Aquela que dita regras como a de que “temos
que ter um nicho” de ação na rede, por exemplo. Postar várias vezes ao dia,
outra exigência. Ter uma “comunidade”, mais uma. Mostrar a cara. Expor sua
rotina...
Estou lascada já na largada para esse
“salto mortal digital” com esse meu complexo de senzala, como diz meu pai, que
me impede de obedecer a qualquer regra ditada por sei lá quem quando era gente
e o que pra IA que nos comanda e nem ser humano é. Sempre fui guiada por uma
força estranha que me impede de ter amo e/ou senhor, como dizia o samba do
Paraíso do Tuiuti de 2018. Não à toa um dos meus codinomes era “rebelde”.
Não foi por falta de tentativa de fazerem
da minha, uma vida mais fácil nesse mundo que já não existe mais. Mundo esse, em
que a individualidade tinha algum valor e bastava que essa chama fosse sempre
(bem) alimentada com o conhecimento que gerasse argumentos para resistir ao
assédio do mais do mesmo.
Dancei. Ou não, porque nem assim sucumbi
e me orgulho de seguir pensando e expondo meus delírios nos últimos 20 anos.
Meu problema é com uma consequência
dos ouvidos moucos feitos por todos os que, voluntariamente, ou não, ignoraram
todos os alertas sobre as mudanças do planeta.

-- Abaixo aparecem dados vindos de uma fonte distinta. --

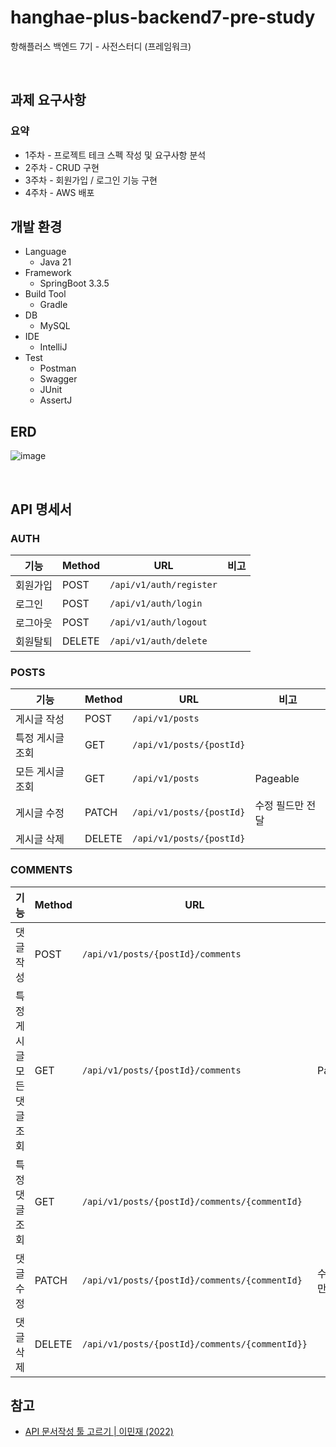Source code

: # hanghae-plus-backend7-pre-study

항해플러스 백엔드 7기 - 사전스터디 (프레임워크)

<br/>

## 과제 요구사항

### 요약

- 1주차 - 프로젝트 테크 스펙 작성 및 요구사항 분석
- 2주차 - CRUD 구현
- 3주차 - 회원가입 / 로그인 기능 구현
- 4주차 - AWS 배포

## 개발 환경

- Language
    - Java 21
- Framework
    - SpringBoot 3.3.5
- Build Tool
    - Gradle
- DB
    - MySQL
- IDE
    - IntelliJ
- Test
    - Postman
    - Swagger
    - JUnit
    - AssertJ

## ERD

![image](https://github.com/user-attachments/assets/8300650b-a541-4d5c-971e-9b76deffae33)



<br/>

## API 명세서

### AUTH

| 기능   | Method | URL                     | 비고 |
|------|--------|-------------------------|----|
| 회원가입 | POST   | `/api/v1/auth/register` |    |
| 로그인  | POST   | `/api/v1/auth/login`    |    |
| 로그아웃 | POST   | `/api/v1/auth/logout`   |    |
| 회원탈퇴 | DELETE | `/api/v1/auth/delete`   |    |

### POSTS

| 기능        | Method | URL                      | 비고        |
|-----------|--------|--------------------------|-----------|
| 게시글 작성    | POST   | `/api/v1/posts`          |           |
| 특정 게시글 조회 | GET    | `/api/v1/posts/{postId}` |           |
| 모든 게시글 조회 | GET    | `/api/v1/posts`          | Pageable  |
| 게시글 수정    | PATCH  | `/api/v1/posts/{postId}` | 수정 필드만 전달 |
| 게시글 삭제    | DELETE | `/api/v1/posts/{postId}` |           |

### COMMENTS

| 기능              | Method | URL                                            | 비고        |
|-----------------|--------|------------------------------------------------|-----------|
| 댓글 작성           | POST   | `/api/v1/posts/{postId}/comments`              |           |
| 특정 게시글 모든 댓글 조회 | GET    | `/api/v1/posts/{postId}/comments`              | Pageable  |
| 특정 댓글 조회        | GET    | `/api/v1/posts/{postId}/comments/{commentId}`  |           |
| 댓글 수정           | PATCH  | `/api/v1/posts/{postId}/comments/{commentId}`  | 수정 필드만 전달 |
| 댓글 삭제           | DELETE | `/api/v1/posts/{postId}/comments/{commentId}}` |           |

## 참고

- [API 문서작성 툴 고르기 | 이민재 (2022)](https://learnote-dev.com/java/Spring-A-%EB%AC%B8%EC%84%9C-%EC%9E%91%EC%84%B1%ED%95%98%EA%B8%B0/)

Sim são eles, já cantados por Jorge
Mauter e Nelson Jacobina no século passado: os mosquitos!
Especificamente o Aedes que transmite
Zika, dengue, Chikungunya e, desde sempre a febre amarela, agora adormecida.
Doenças virais capazes de tocar horror no sistema de saúde e exponencializar meu
impedimento de uma produção literária sacralizada.

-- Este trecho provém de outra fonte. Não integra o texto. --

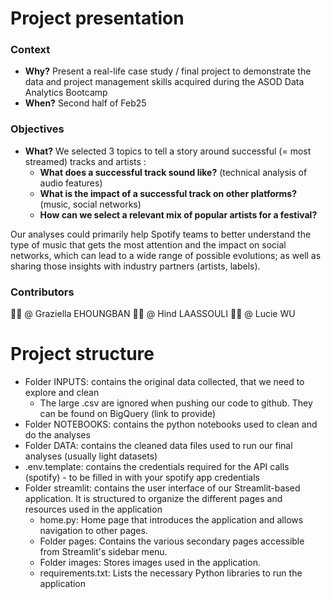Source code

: # Project presentation

### Context

- **Why?** Present a real-life case study / final project to demonstrate the data and project management skills acquired during the ASOD Data Analytics Bootcamp
- **When?** Second half of Feb25
  
### Objectives


- **What?** We selected 3 topics to tell a story around successful (= most streamed) tracks and artists :
    - **What does a successful track sound like?** (technical analysis of audio features)
    - **What is the impact of a successful track on other platforms?** (music, social networks)
    - **How can we select a relevant mix of popular artists for a festival?**
    
Our analyses could primarily help Spotify teams to better understand the type of music that gets the most attention and the impact on social networks, which can lead to a wide range of possible evolutions; as well as sharing those insights with industry partners (artists, labels).
  
### Contributors
👨‍💻 @ Graziella EHOUNGBAN
👨‍💻 @ Hind LAASSOULI
👨‍💻 @ Lucie WU
 
# Project structure
- Folder INPUTS: contains the original data collected, that we need to explore and clean
  - The large .csv are ignored when pushing our code to github. They can be found on BigQuery (link to provide)
- Folder NOTEBOOKS: contains the python notebooks used to clean and do the analyses
- Folder DATA: contains the cleaned data files used to run our final analyses (usually light datasets)
- .env.template: contains the credentials required for the API calls (spotify) - to be filled in with your spotify app credentials
- Folder streamlit: contains the user interface of our Streamlit-based application. It is structured to organize the different pages and resources used in the application
  - home.py: Home page that introduces the application and allows navigation to other pages.
  - Folder pages: Contains the various secondary pages accessible from Streamlit's sidebar menu.
  - Folder images: Stores images used in the application.
  - requirements.txt: Lists the necessary Python libraries to run the application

Eles mordem! E, cá entre nós, não se
assustam mais com DDT, sprays e receitas caseiras de proteção. Estão dando de
mão e comandando o jogo da saúde popular. E da minha crônica. Foi uma mordida
no joelho repleto de creme protetor fedorento que me fez, mais uma vez, fechar
o caderninho e dar por encerrado esse texto.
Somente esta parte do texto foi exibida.